(Action item):
Please make an exact transcription of the records, keeping the pictures out of it.

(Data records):
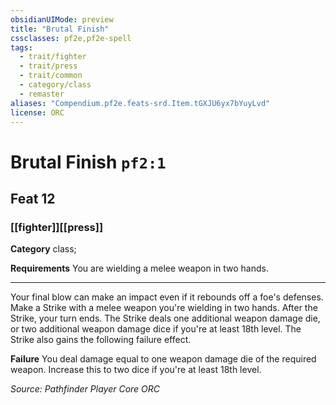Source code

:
 ```yaml
---
obsidianUIMode: preview
title: "Brutal Finish"
cssclasses: pf2e,pf2e-spell
tags:
  - trait/fighter
  - trait/press
  - trait/common
  - category/class
  - remaster
aliases: "Compendium.pf2e.feats-srd.Item.tGXJU6yx7bYuyLvd"
license: ORC
---
```

# Brutal Finish `pf2:1`
## Feat 12
### [[fighter]][[press]]

**Category** class; 




**Requirements** You are wielding a melee weapon in two hands.

* * *

Your final blow can make an impact even if it rebounds off a foe's defenses. Make a Strike with a melee weapon you're wielding in two hands. After the Strike, your turn ends. The Strike deals one additional weapon damage die, or two additional weapon damage dice if you're at least 18th level. The Strike also gains the following failure effect.

**Failure** You deal damage equal to one weapon damage die of the required weapon. Increase this to two dice if you're at least 18th level.

*Source: Pathfinder Player Core*
*ORC*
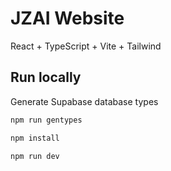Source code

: # JZAI Website

React + TypeScript + Vite + Tailwind

## Run locally

Generate Supabase database types

```bash
npm run gentypes
```

```bash
npm install
```

```bash
npm run dev
```
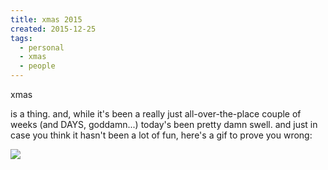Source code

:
 ```yaml
---
title: xmas 2015
created: 2015-12-25
tags:
  - personal
  - xmas
  - people
---
```


xmas

is a thing. and, while it's been a really just all-over-the-place couple of
weeks (and DAYS, goddamn...) today's been pretty damn swell. and just in case
you think it hasn't been a lot of fun, here's a gif to prove you wrong:

![](http://zacanger.com/blog/assets/img/erin-dance.gif)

(Expected answer):
Source code

:
 ```yaml
---
obsidianUIMode: preview
title: "Brutal Finish"
cssclasses: pf2e,pf2e-spell
tags:
  - trait/fighter
  - trait/press
  - trait/common
  - category/class
  - remaster
aliases: "Compendium.pf2e.feats-srd.Item.tGXJU6yx7bYuyLvd"
license: ORC
---
```

# Brutal Finish `pf2:1`
## Feat 12
### [[fighter]][[press]]

**Category** class; 




**Requirements** You are wielding a melee weapon in two hands.

* * *

Your final blow can make an impact even if it rebounds off a foe's defenses. Make a Strike with a melee weapon you're wielding in two hands. After the Strike, your turn ends. The Strike deals one additional weapon damage die, or two additional weapon damage dice if you're at least 18th level. The Strike also gains the following failure effect.

**Failure** You deal damage equal to one weapon damage die of the required weapon. Increase this to two dice if you're at least 18th level.

*Source: Pathfinder Player Core*
*ORC*
Source code

: # JZAI Website

React + TypeScript + Vite + Tailwind

## Run locally

Generate Supabase database types

```bash
npm run gentypes
```

```bash
npm install
```

```bash
npm run dev
```
Source code

:
 ```yaml
---
title: xmas 2015
created: 2015-12-25
tags:
  - personal
  - xmas
  - people
---
```


xmas

is a thing. and, while it's been a really just all-over-the-place couple of
weeks (and DAYS, goddamn...) today's been pretty damn swell. and just in case
you think it hasn't been a lot of fun, here's a gif to prove you wrong:

![](http://zacanger.com/blog/assets/img/erin-dance.gif)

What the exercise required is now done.